Centennial College, a large community college in Toronto, Canada, serves more than 12,000 full-time students, provides post-secondary diploma, certificate and degree programs with a strong vocational focus. Centennial College uses Class Climate from Scantron in its pursuit of maintaining and improving the quality of classroom instruction and the student learning experience.

Challenge

The Centennial College School of Community and Health Studies has a long history of using course evaluations to allow students the opportunity to provide feedback to their instructors. However, they lacked an end-to-end solution for conducting these surveys. The school encountered too many barriers—affecting both instructors and support personnel—with the system they had in place.

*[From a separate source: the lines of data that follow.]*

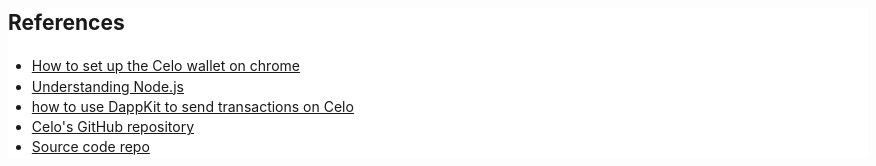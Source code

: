 ## References

- [How to set up the Celo wallet on chrome](https://www.youtube.com/watch?v=KD_0kKxtl8c)
- [Understanding Node.js](https://www.w3schools.com/nodejs/nodejs_intro.asp)
- [how to use DappKit to send transactions on Celo](https://docs.celo.org/developer/dappkit/usage)
- [Celo's GitHub repository](https://github.com/celo-org)
- [Source code repo](https://github.com/TheKhafre/celo_fintech)
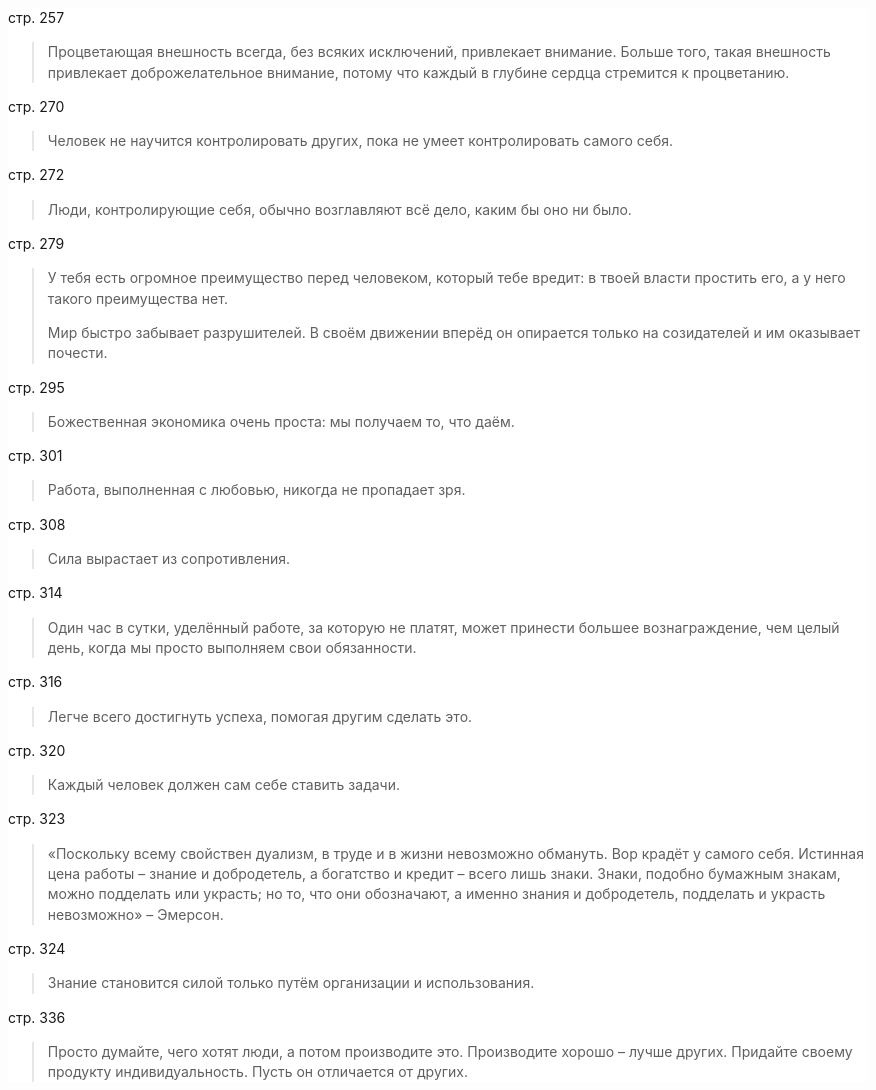 стр. 257

> Процветающая внешность всегда, без всяких исключений, привлекает внимание. Больше того, такая внешность привлекает доброжелательное внимание, потому что каждый в глубине сердца стремится к процветанию.

стр. 270

> Человек не научится контролировать других, пока не умеет контролировать самого себя.

стр. 272

> Люди, контролирующие себя, обычно возглавляют всё дело, каким бы оно ни было.

стр. 279

> У тебя есть огромное преимущество перед человеком, который тебе вредит: в твоей власти простить его, а у него такого преимущества нет.
>
> Мир быстро забывает разрушителей. В своём движении вперёд он опирается только на созидателей и им оказывает почести.

стр. 295

> Божественная экономика очень проста: мы получаем то, что даём.

стр. 301

> Работа, выполненная с любовью, никогда не пропадает зря.

стр. 308

> Сила вырастает из сопротивления.

стр. 314

> Один час в сутки, уделённый работе, за которую не платят, может принести большее вознаграждение, чем целый день, когда мы просто выполняем свои обязанности.

стр. 316

> Легче всего достигнуть успеха, помогая другим сделать это.

стр. 320

> Каждый человек должен сам себе ставить задачи.

стр. 323

> «Поскольку всему свойствен дуализм, в труде и в жизни невозможно обмануть. Вор крадёт у самого себя. Истинная цена работы – знание и добродетель, а богатство и кредит – всего лишь знаки. Знаки, подобно бумажным знакам, можно подделать или украсть; но то, что они обозначают, а именно знания и добродетель, подделать и украсть невозможно» – Эмерсон.

стр. 324

> Знание становится силой только путём организации и использования.

стр. 336

> Просто думайте, чего хотят люди, а потом производите это. Производите хорошо – лучше других. Придайте своему продукту индивидуальность. Пусть он отличается от других.
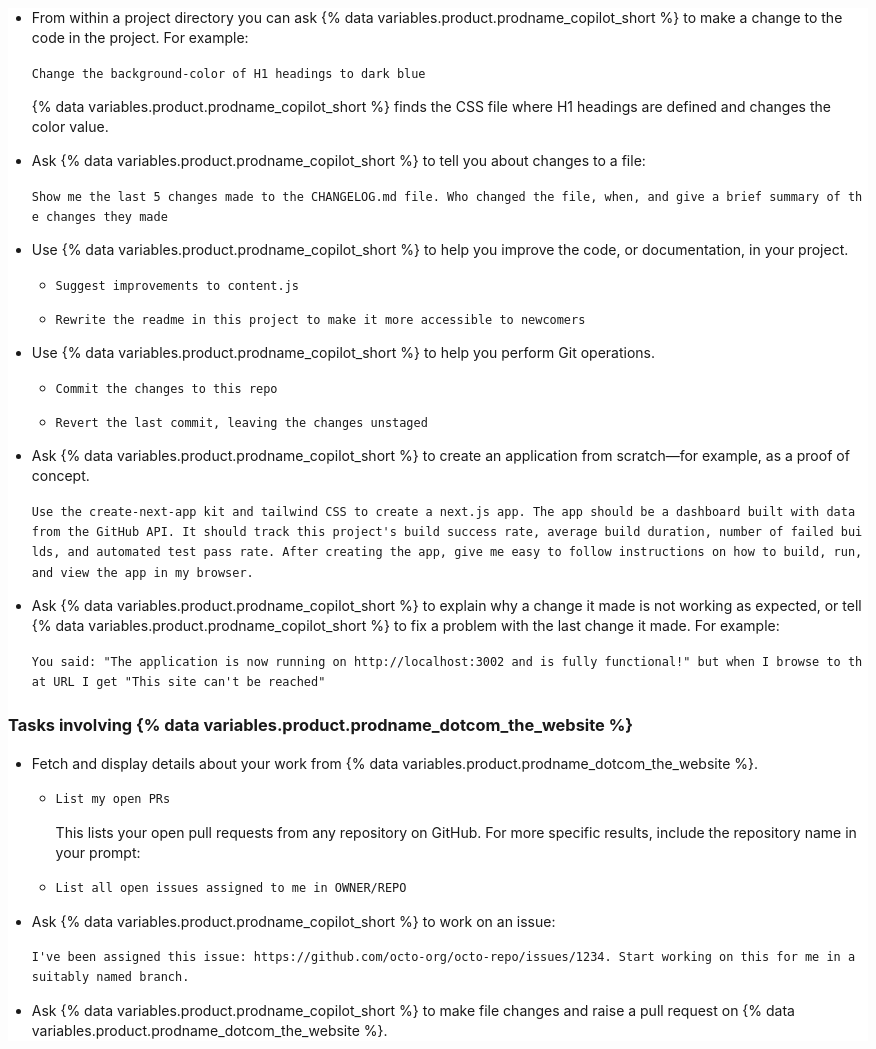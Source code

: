 * From within a project directory you can ask {% data variables.product.prodname_copilot_short %} to make a change to the code in the project. For example:

  `Change the background-color of H1 headings to dark blue`

  {% data variables.product.prodname_copilot_short %} finds the CSS file where H1 headings are defined and changes the color value.

* Ask {% data variables.product.prodname_copilot_short %} to tell you about changes to a file:

  `Show me the last 5 changes made to the CHANGELOG.md file. Who changed the file, when, and give a brief summary of the changes they made`

* Use {% data variables.product.prodname_copilot_short %} to help you improve the code, or documentation, in your project.

  * `Suggest improvements to content.js`

  * `Rewrite the readme in this project to make it more accessible to newcomers`

* Use {% data variables.product.prodname_copilot_short %} to help you perform Git operations.

  * `Commit the changes to this repo`

  * `Revert the last commit, leaving the changes unstaged`

* Ask {% data variables.product.prodname_copilot_short %} to create an application from scratch—for example, as a proof of concept.

  `Use the create-next-app kit and tailwind CSS to create a next.js app. The app should be a dashboard built with data from the GitHub API. It should track this project's build success rate, average build duration, number of failed builds, and automated test pass rate. After creating the app, give me easy to follow instructions on how to build, run, and view the app in my browser.`

* Ask {% data variables.product.prodname_copilot_short %} to explain why a change it made is not working as expected, or tell {% data variables.product.prodname_copilot_short %} to fix a problem with the last change it made. For example:

  `You said: "The application is now running on http://localhost:3002 and is fully functional!" but when I browse to that URL I get "This site can't be reached"`

### Tasks involving {% data variables.product.prodname_dotcom_the_website %}

* Fetch and display details about your work from {% data variables.product.prodname_dotcom_the_website %}.

  * `List my open PRs`

    This lists your open pull requests from any repository on GitHub. For more specific results, include the repository name in your prompt:

  * `List all open issues assigned to me in OWNER/REPO`

* Ask {% data variables.product.prodname_copilot_short %} to work on an issue:

  `I've been assigned this issue: https://github.com/octo-org/octo-repo/issues/1234. Start working on this for me in a suitably named branch.`

* Ask {% data variables.product.prodname_copilot_short %} to make file changes and raise a pull request on {% data variables.product.prodname_dotcom_the_website %}.

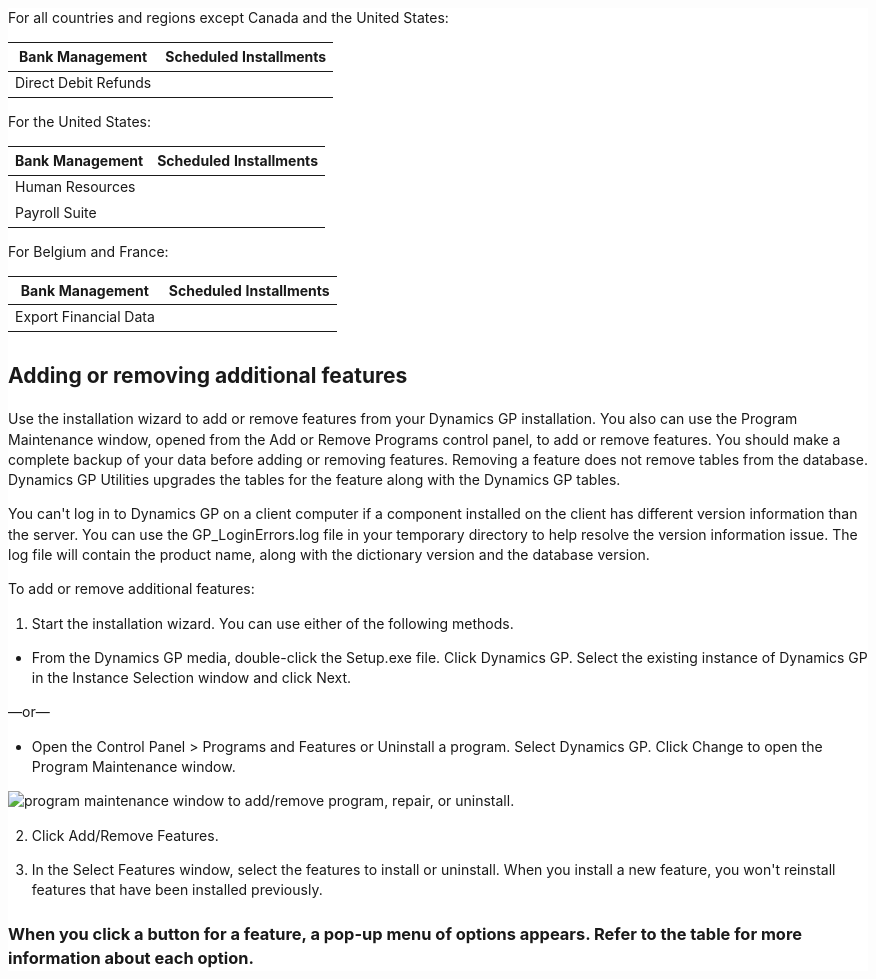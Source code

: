 For all countries and regions except Canada and the United States:

| Bank Management      | Scheduled Installments  |
|----------------------|-------------------------|
| Direct Debit Refunds |                         |

For the United States:

| Bank Management      | Scheduled Installments  |
|----------------------|-------------------------|
| Human Resources      |                         |
| Payroll Suite        |                         |

For Belgium and France:

| Bank Management      | Scheduled Installments  |
|----------------------|-------------------------|
| Export Financial Data|                         |

## Adding or removing additional features

Use the installation wizard to add or remove features from your Dynamics GP installation. You also can use the Program Maintenance window, opened from the Add or Remove Programs control panel, to add or remove features. You should make a complete backup of your data before adding or removing features. Removing a feature does not remove tables from the database. Dynamics GP Utilities upgrades the tables for the feature along with the Dynamics GP tables.

You can't log in to Dynamics GP on a client computer if a component installed on the client has different version information than the server. You can use the GP\_LoginErrors.log file in your temporary directory to help resolve the version information issue. The log file will contain the product name, along with the dictionary version and the database version.

To add or remove additional features:

1. Start the installation wizard. You can use either of the following methods.

- From the Dynamics GP media, double-click the Setup.exe file. Click Dynamics GP. Select the existing instance of Dynamics GP in the Instance Selection window and click Next.

—or—

- Open the Control Panel &gt; Programs and Features or Uninstall a program. Select Dynamics GP. Click Change to open the Program Maintenance window.

![program maintenance window to add/remove program, repair, or uninstall.](media/admin-addremove-installer.png "Program Maintenance")  

2. Click Add/Remove Features.

3. In the Select Features window, select the features to install or uninstall. When you install a new feature, you won't reinstall features that have been installed previously.

### When you click a button for a feature, a pop-up menu of options appears. Refer to the table for more information about each option.
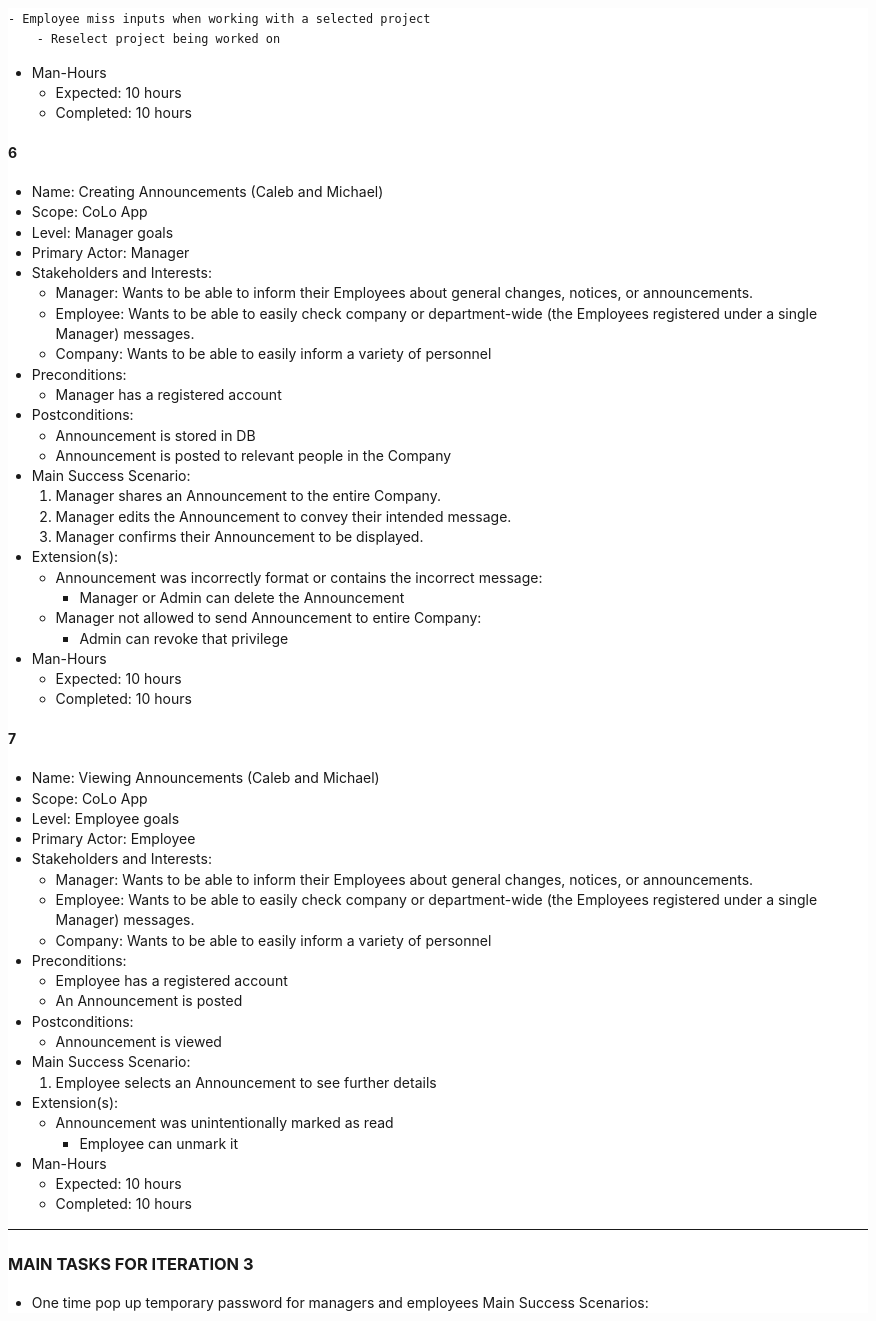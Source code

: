 	- Employee miss inputs when working with a selected project
		- Reselect project being worked on
- Man-Hours
	- Expected: 10 hours
	- Completed: 10 hours 

#### 6
- Name: Creating Announcements (Caleb and Michael)
- Scope: CoLo App
- Level: Manager goals
- Primary Actor: Manager
- Stakeholders and Interests:
	- Manager: Wants to be able to inform their Employees about general changes,
notices, or announcements.
	- Employee: Wants to be able to easily check company or department-wide (the
Employees registered under a single Manager) messages.
	- Company: Wants to be able to easily inform a variety of personnel
- Preconditions:
	- Manager has a registered account
- Postconditions:
	- Announcement is stored in DB
	- Announcement is posted to relevant people in the Company
- Main Success Scenario:
	1) Manager shares an Announcement to the entire Company.
	2) Manager edits the Announcement to convey their intended message.
	3) Manager confirms their Announcement to be displayed.
- Extension(s):
	- Announcement was incorrectly format or contains the incorrect message:
		- Manager or Admin can delete the Announcement
	- Manager not allowed to send Announcement to entire Company:
		-	Admin can revoke that privilege
- Man-Hours
	- Expected: 10 hours
	- Completed: 10 hours 

#### 7
- Name: Viewing Announcements (Caleb and Michael)
- Scope: CoLo App
- Level: Employee goals
- Primary Actor: Employee
- Stakeholders and Interests:
	- Manager: Wants to be able to inform their Employees about general changes,
notices, or announcements.
	- Employee: Wants to be able to easily check company or department-wide (the
Employees registered under a single Manager) messages.
	- Company: Wants to be able to easily inform a variety of personnel
- Preconditions:
	- Employee has a registered account
	- An Announcement is posted
- Postconditions:
	- Announcement is viewed
- Main Success Scenario:
	1) Employee selects an Announcement to see further details
- Extension(s):
	- Announcement was unintentionally marked as read
		- Employee can unmark it
- Man-Hours
	- Expected: 10 hours
	- Completed: 10 hours
---
### MAIN TASKS FOR ITERATION 3
- One time pop up temporary password for managers and employees
Main Success Scenarios:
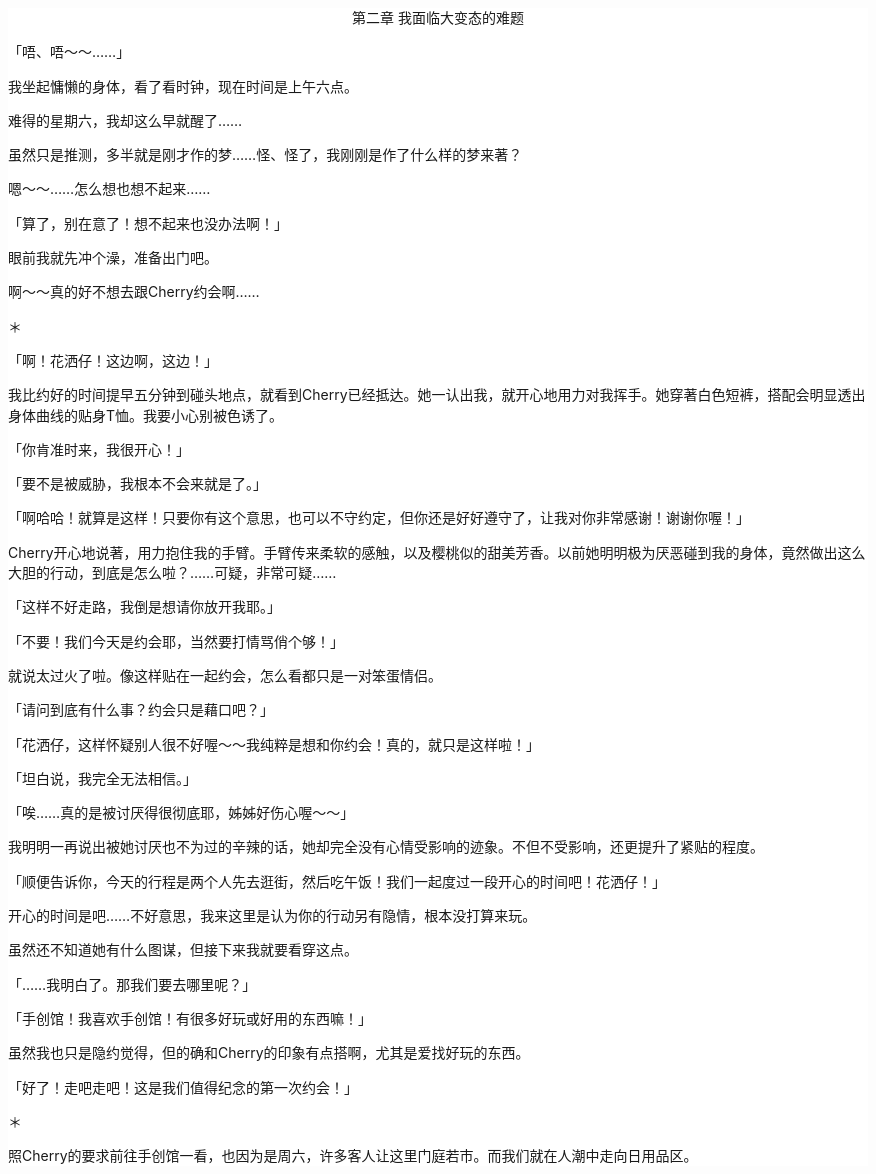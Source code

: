<p align="center">第二章 我面临大变态的难题</p>

「唔、唔～～……」

我坐起慵懒的身体，看了看时钟，现在时间是上午六点。

难得的星期六，我却这么早就醒了……

虽然只是推测，多半就是刚才作的梦……怪、怪了，我刚刚是作了什么样的梦来著？

嗯～～……怎么想也想不起来……

「算了，别在意了！想不起来也没办法啊！」

眼前我就先冲个澡，准备出门吧。

啊～～真的好不想去跟Cherry约会啊……

＊

「啊！花洒仔！这边啊，这边！」

我比约好的时间提早五分钟到碰头地点，就看到Cherry已经抵达。她一认出我，就开心地用力对我挥手。她穿著白色短裤，搭配会明显透出身体曲线的贴身T恤。我要小心别被色诱了。

「你肯准时来，我很开心！」

「要不是被威胁，我根本不会来就是了。」

「啊哈哈！就算是这样！只要你有这个意思，也可以不守约定，但你还是好好遵守了，让我对你非常感谢！谢谢你喔！」

Cherry开心地说著，用力抱住我的手臂。手臂传来柔软的感触，以及樱桃似的甜美芳香。以前她明明极为厌恶碰到我的身体，竟然做出这么大胆的行动，到底是怎么啦？……可疑，非常可疑……

「这样不好走路，我倒是想请你放开我耶。」

「不要！我们今天是约会耶，当然要打情骂俏个够！」

就说太过火了啦。像这样贴在一起约会，怎么看都只是一对笨蛋情侣。

「请问到底有什么事？约会只是藉口吧？」

「花洒仔，这样怀疑别人很不好喔～～我纯粹是想和你约会！真的，就只是这样啦！」

「坦白说，我完全无法相信。」

「唉……真的是被讨厌得很彻底耶，姊姊好伤心喔～～」

我明明一再说出被她讨厌也不为过的辛辣的话，她却完全没有心情受影响的迹象。不但不受影响，还更提升了紧贴的程度。

「顺便告诉你，今天的行程是两个人先去逛街，然后吃午饭！我们一起度过一段开心的时间吧！花洒仔！」

开心的时间是吧……不好意思，我来这里是认为你的行动另有隐情，根本没打算来玩。

虽然还不知道她有什么图谋，但接下来我就要看穿这点。

「……我明白了。那我们要去哪里呢？」

「手创馆！我喜欢手创馆！有很多好玩或好用的东西嘛！」

虽然我也只是隐约觉得，但的确和Cherry的印象有点搭啊，尤其是爱找好玩的东西。

「好了！走吧走吧！这是我们值得纪念的第一次约会！」

＊

照Cherry的要求前往手创馆一看，也因为是周六，许多客人让这里门庭若市。而我们就在人潮中走向日用品区。
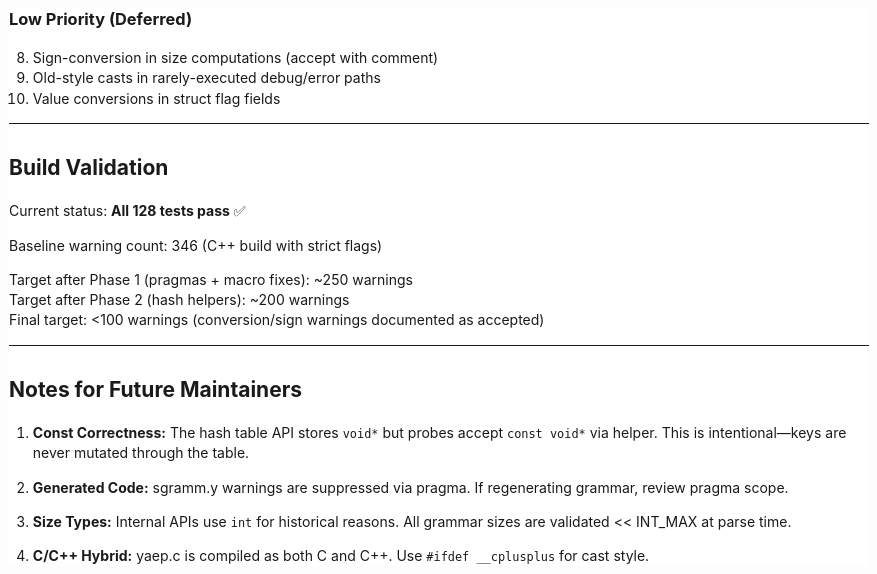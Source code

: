 ### Low Priority (Deferred)
8. Sign-conversion in size computations (accept with comment)
9. Old-style casts in rarely-executed debug/error paths
10. Value conversions in struct flag fields

---

## Build Validation

Current status: **All 128 tests pass** ✅

Baseline warning count: 346 (C++ build with strict flags)

Target after Phase 1 (pragmas + macro fixes): ~250 warnings  
Target after Phase 2 (hash helpers): ~200 warnings  
Final target: <100 warnings (conversion/sign warnings documented as accepted)

---

## Notes for Future Maintainers

1. **Const Correctness:** The hash table API stores `void*` but probes accept `const void*` via helper. This is intentional—keys are never mutated through the table.

2. **Generated Code:** sgramm.y warnings are suppressed via pragma. If regenerating grammar, review pragma scope.

3. **Size Types:** Internal APIs use `int` for historical reasons. All grammar sizes are validated << INT_MAX at parse time.

4. **C/C++ Hybrid:** yaep.c is compiled as both C and C++. Use `#ifdef __cplusplus` for cast style.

“The major obstacle we faced in implementing course evaluations was the ability to take completed questionnaires and perform the necessary data extraction and summarization,” states Alan Hare, Manager of School Operations, School of Community and Health Studies. “As such, we were unable to obtain useful objective information from the mountain of raw data contained in the questionnaires.”

The School of Community and Health Studies is spread across three campuses. This presented a challenge when it came to administering, collecting and processing evaluations. It also made communicating consistent prompts and instructions to all participating instructors difficult.

Further, the school’s instructor participation rates were low. Instructors viewed the process as complicated and thought it would require too much of their time. Other barriers hampered support personnel’s ability to process, produce and distribute reports. Instructors who were not able to receive timely feedback would choose not to participate in the process.

Enter Class Climate, Scantron’s automated course evaluation and survey solution, with automated reports and evaluation management.

“Class Climate provides a consistent, standardized tool for students to provide the feedback necessary for obtaining reliable and valid data for research, accreditation and program review processes.”

Dr. Sandra Murphy, Dean, School of Community and Health Studies, Centennial College

Implementation

Centennial implemented Class Climate on their networked college web server, with scanning devices located in each school office. Each office’s staff produces questionnaires, and batch reports are emailed on a daily basis to instructors.

Existing support staff can easily manage the entire survey system as part of their normal workload, without any additional resources. Each semester’s course information is set up via a data import, and access to the system is fully controlled, ensuring privacy. Program review and accreditation processes are wholly supported.

“Program accreditation reviewers love the summary information that is provided,” states Ellen Bull, Chair, Interprofessional Education and Allied Health. “It gives overviews of student feedback with privacy and confidentiality built into the reports.”

Over the course of one year, from Winter 2008 through Winter 2009, Centennial College saw its average program response rate increase from 50% to 65%. The increase in participation rates is expected to continue as the process gains support through positive word of mouth within the academic instructor group.

Student holding books in front of face in library, portrait

“What encourages us is the steadily increasing uptake, within our school, of Class Climate as a significant tool supporting reflective practice and improving individual teacher performance,” says Hare. “We are able to turn data into information.”

Instructors across all campuses receive comprehensive reports of each survey directly to their email. “Class Climate provides a quick and easy way for teachers to get concrete feedback for reflection and professional development plans,” says Bull. “Teachers who have been teaching for a long time are given information that may be new to them because Class Climate asked questions in a clearer, more organized format.”

Says Dr. Sandra Murphy, Dean, School of Community and Health Studies, “Class Climate allows faculty to receive the feedback they need for performance review and professional development, so that they may develop their teaching expertise.”

Centennial College has enjoyed such success with Class Climate as a full-service course evaluation solution that they are looking to expand its usage to conduct online surveys for distance learning courses and as a survey tool for applied research projects.

Scantron is proud to help Centennial College transform their course evaluation and survey process by providing a reliable, flexible one-stop-shop for campus surveys and evaluations.